Internal Revenue Code: Rule 643

Internal Revenue TITLE 26, Subtitle A, CHAPTER 1, Subchapter J, PART I, Subpart A, Sec 643
(a)(3),(4),(7) and (b) states: “ (3) Capital gains and losses. Gains from the sale or exchange of capital assets shall
be excluded to the extent that such gains are allocated to corpus
and are not (A) paid, credited, or required to be
distributed to any beneficiary during the taxable year, or (B) paid, permanently set aside, or to be used for
the purposes specified in section 642(c). Losses from the sale or exchange of capital assets shall be excluded,
except to the extent such losses are taken into account in determining the amount of gains from the sale or
exchange of capital assets which are paid, credited, or required to be distributed to any beneficiary during
the taxable year. The exclusion under section 1202 shall not be taken into account. (4) Extraordinary
dividends and taxable stock dividends For purposes only of subpart B (relating to trusts which distribute
current income only), there shall be excluded those items of gross income constituting extraordinary
dividends or taxable stock dividends which the fiduciary, acting in good faith, does not pay or credit to any
beneficiary by reason of his determination that such dividends are allocable to corpus under the terms of the
governing instrument and applicable local law. (7) Abusive transactions The Secretary shall prescribe such
regulations as may be necessary or appropriate to carry out the purposes of this part, including regulations
to prevent avoidance of such purposes. If the estate or trust is allowed a deduction under section 642(c), the
amount of the modifications specified in paragraphs (5) and (6) shall be reduced to the extent that the amount
of income which is paid, permanently set aside, or to be used for the purposes specified in section 642(c) is
deemed to consist of items specified in those paragraphs.

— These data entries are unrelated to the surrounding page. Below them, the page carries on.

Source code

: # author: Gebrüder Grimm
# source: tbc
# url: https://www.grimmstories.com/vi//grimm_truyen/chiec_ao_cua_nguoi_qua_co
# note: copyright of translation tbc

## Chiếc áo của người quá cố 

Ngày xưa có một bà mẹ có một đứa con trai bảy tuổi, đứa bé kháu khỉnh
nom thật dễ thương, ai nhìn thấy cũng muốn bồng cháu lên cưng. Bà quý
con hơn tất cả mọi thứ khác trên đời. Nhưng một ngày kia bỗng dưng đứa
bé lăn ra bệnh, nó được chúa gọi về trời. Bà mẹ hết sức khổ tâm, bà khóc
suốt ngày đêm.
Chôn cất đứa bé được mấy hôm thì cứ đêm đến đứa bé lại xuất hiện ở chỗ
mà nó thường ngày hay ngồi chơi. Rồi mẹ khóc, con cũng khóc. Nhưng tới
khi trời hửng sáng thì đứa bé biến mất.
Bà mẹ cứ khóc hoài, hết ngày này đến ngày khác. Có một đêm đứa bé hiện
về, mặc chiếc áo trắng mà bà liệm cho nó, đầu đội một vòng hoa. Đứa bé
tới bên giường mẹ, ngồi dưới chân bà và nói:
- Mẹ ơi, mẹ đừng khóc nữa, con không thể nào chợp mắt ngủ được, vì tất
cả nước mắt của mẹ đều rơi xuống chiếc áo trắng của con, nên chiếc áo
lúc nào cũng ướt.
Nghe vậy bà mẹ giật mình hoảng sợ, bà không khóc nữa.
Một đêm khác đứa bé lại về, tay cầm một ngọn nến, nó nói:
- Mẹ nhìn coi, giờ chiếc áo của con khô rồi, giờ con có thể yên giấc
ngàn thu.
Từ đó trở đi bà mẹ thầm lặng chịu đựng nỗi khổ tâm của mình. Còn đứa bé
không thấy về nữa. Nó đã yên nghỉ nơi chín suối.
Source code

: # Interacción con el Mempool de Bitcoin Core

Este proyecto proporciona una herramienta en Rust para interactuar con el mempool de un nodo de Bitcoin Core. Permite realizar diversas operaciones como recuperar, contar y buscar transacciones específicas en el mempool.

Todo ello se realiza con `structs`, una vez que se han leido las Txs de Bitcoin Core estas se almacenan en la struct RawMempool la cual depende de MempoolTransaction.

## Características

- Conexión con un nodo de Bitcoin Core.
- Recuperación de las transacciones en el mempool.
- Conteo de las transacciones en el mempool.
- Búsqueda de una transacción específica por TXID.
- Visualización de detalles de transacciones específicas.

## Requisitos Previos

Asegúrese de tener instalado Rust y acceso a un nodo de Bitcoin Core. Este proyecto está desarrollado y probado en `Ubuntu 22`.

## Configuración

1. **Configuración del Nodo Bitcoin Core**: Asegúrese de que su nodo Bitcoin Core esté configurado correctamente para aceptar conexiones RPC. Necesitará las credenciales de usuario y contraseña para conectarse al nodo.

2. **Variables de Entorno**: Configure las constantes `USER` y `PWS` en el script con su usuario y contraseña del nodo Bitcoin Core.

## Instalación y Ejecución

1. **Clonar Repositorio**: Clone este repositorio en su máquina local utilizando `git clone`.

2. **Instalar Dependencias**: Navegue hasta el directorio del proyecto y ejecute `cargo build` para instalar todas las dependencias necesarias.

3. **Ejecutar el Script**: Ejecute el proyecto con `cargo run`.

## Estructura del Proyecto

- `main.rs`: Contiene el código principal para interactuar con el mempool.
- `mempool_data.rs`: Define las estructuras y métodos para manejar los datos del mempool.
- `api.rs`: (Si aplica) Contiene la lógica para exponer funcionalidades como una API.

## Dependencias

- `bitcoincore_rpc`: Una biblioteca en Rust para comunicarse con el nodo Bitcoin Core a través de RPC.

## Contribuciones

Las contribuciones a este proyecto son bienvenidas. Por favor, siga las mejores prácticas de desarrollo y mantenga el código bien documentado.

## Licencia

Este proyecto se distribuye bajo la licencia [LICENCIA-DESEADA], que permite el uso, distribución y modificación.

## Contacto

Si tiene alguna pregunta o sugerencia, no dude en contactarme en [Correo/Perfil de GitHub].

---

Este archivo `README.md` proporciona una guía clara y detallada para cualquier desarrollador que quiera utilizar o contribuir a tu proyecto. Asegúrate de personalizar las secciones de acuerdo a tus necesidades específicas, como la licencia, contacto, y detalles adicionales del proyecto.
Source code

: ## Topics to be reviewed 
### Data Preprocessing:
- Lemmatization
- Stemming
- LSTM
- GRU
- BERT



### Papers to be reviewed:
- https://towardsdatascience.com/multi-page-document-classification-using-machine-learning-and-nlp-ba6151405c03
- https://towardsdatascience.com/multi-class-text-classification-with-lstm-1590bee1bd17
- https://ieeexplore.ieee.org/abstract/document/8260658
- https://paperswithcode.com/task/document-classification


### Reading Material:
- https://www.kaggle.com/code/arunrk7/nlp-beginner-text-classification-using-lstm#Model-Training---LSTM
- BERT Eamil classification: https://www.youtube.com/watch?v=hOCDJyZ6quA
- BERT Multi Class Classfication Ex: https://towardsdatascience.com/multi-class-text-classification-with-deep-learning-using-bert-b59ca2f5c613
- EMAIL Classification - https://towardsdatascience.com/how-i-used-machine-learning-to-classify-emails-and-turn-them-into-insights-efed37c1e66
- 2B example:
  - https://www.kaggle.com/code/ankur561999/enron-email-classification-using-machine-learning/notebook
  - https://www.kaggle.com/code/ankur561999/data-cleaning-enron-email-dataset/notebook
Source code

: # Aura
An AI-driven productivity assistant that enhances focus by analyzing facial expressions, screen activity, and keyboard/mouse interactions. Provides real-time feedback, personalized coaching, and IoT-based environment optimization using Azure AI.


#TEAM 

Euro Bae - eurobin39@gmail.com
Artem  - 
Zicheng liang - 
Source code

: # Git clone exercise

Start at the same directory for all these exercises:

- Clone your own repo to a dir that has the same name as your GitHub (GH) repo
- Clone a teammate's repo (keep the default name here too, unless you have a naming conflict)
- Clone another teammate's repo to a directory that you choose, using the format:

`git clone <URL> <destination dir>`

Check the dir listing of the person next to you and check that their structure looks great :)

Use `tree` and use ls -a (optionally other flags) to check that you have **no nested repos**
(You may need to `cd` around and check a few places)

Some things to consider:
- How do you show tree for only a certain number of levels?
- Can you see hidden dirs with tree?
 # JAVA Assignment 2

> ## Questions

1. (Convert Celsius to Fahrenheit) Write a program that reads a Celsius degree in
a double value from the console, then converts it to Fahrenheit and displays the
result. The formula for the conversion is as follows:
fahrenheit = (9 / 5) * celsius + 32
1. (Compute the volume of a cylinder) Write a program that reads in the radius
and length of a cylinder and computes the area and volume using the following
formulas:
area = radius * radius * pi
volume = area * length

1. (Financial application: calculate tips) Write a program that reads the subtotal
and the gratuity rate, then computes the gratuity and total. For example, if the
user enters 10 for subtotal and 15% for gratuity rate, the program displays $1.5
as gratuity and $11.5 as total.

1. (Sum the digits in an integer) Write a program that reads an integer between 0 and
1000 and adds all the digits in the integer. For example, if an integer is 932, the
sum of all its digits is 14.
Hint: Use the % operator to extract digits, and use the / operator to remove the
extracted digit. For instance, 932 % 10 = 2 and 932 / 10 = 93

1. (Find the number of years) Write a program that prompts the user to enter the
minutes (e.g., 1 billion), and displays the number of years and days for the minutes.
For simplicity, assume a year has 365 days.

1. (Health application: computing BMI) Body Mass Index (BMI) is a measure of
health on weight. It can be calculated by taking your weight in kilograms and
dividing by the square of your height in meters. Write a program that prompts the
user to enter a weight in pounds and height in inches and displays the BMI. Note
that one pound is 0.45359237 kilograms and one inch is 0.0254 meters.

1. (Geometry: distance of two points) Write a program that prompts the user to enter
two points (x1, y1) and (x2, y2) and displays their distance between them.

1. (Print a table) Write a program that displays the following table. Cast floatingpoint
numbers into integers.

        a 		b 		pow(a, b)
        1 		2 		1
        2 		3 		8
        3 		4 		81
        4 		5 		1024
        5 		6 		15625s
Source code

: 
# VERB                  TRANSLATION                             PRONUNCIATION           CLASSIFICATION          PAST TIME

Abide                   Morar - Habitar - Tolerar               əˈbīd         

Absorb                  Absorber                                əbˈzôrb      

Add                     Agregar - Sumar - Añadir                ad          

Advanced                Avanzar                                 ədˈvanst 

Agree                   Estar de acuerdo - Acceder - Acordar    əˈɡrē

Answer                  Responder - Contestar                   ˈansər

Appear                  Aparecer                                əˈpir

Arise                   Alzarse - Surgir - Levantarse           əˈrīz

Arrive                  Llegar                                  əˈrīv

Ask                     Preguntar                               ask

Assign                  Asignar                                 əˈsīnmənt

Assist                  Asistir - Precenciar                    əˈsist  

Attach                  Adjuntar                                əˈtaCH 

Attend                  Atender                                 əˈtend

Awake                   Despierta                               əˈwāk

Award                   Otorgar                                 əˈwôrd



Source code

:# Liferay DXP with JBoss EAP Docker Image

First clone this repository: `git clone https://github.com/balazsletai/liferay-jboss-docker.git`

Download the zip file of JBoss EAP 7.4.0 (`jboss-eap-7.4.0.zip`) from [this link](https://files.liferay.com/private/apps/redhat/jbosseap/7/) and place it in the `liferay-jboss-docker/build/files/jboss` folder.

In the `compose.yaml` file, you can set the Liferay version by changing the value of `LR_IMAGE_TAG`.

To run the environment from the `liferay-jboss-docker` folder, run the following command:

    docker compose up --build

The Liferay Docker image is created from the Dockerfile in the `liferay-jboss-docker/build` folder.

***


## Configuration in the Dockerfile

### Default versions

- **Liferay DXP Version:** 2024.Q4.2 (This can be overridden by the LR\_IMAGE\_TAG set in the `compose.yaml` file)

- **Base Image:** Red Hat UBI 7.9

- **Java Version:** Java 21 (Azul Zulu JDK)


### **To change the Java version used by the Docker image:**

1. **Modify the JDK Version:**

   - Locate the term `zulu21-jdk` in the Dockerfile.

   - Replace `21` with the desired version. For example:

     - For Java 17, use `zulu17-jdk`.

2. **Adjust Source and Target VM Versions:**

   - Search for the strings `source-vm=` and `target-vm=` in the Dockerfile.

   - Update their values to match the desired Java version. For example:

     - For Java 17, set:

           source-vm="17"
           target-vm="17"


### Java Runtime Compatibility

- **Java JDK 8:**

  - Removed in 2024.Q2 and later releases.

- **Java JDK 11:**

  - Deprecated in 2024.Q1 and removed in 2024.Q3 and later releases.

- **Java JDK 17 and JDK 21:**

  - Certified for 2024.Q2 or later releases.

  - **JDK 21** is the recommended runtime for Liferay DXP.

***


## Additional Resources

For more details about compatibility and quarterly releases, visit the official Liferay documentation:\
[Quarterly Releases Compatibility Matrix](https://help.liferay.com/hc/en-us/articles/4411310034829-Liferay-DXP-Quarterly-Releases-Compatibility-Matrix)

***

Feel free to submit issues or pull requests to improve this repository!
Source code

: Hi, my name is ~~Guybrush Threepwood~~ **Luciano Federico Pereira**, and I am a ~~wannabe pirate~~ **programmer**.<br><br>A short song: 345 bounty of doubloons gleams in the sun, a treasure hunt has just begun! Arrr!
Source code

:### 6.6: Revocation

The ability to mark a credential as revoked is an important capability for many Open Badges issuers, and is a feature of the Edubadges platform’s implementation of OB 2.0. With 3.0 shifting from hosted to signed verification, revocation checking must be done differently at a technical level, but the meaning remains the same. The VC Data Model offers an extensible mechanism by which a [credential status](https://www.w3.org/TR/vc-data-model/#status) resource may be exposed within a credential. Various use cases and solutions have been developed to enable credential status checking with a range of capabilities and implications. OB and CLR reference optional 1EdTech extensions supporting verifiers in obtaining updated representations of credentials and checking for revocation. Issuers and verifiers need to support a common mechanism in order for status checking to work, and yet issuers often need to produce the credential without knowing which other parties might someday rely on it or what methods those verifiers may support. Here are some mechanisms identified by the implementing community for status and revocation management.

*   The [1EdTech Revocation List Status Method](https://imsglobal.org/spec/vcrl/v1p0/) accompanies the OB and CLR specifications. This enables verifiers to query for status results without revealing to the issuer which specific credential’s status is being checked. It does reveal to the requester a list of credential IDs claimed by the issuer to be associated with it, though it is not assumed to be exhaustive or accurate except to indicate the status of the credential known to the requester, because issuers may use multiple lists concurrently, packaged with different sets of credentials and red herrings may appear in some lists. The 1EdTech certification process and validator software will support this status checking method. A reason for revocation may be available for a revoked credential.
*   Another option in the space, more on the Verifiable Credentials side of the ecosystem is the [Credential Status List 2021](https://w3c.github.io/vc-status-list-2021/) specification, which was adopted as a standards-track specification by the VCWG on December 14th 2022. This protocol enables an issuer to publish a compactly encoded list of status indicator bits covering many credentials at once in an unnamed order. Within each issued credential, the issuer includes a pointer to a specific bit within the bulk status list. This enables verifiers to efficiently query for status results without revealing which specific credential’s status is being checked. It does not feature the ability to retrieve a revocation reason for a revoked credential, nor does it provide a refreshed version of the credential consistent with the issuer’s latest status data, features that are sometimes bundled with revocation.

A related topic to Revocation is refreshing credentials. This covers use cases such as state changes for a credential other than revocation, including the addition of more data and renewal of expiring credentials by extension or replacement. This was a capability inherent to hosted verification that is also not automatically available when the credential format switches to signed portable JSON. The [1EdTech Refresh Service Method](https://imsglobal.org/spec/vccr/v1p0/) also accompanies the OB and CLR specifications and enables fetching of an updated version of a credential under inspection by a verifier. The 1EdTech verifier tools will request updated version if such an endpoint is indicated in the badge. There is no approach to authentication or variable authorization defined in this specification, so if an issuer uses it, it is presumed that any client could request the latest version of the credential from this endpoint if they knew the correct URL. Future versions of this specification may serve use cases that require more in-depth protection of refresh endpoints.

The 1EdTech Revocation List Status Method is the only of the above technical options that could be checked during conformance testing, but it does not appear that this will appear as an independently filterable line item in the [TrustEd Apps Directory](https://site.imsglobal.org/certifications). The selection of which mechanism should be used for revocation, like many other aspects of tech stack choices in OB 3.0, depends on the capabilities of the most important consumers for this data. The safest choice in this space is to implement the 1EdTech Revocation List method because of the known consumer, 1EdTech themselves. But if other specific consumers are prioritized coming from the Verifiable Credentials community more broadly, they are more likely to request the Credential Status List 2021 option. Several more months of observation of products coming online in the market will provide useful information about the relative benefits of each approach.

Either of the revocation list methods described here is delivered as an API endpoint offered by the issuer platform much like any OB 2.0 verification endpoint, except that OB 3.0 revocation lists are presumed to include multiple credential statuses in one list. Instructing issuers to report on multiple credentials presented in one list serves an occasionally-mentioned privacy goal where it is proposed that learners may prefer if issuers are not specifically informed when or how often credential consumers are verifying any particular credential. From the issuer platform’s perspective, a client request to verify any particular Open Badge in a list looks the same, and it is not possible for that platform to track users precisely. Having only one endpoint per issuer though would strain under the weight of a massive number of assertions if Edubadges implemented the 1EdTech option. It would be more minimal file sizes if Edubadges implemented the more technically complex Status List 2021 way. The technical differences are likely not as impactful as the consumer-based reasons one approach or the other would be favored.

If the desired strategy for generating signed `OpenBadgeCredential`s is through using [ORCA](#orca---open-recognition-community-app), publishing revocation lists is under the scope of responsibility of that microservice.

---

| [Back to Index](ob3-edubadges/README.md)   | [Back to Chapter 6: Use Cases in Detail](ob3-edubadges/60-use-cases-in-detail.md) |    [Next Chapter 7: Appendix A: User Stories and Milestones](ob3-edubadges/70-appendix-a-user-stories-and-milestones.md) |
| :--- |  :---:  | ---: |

For this purpose, such amount shall (in the absence
of specific provisions in the governing instrument) be deemed to consist of the same proportion of each class
of items of income of the estate or trust as the total of each class bears to the total of all classes. (b) Income
for purposes of this subpart and subparts B, C, and D, the term “income”, when not preceded by the words
“taxable”, “distributable net”, “undistributed net”, or “gross”, means the amount of income of the estate or
trust for the taxable year determined under the terms of the governing instrument and applicable local
law. Items of gross income constituting extraordinary dividends or taxable stock dividends which the fiduciary,
acting in good faith, determines to be allocable to corpus under the terms of the governing instrument and applicable
local law shall not be considered income.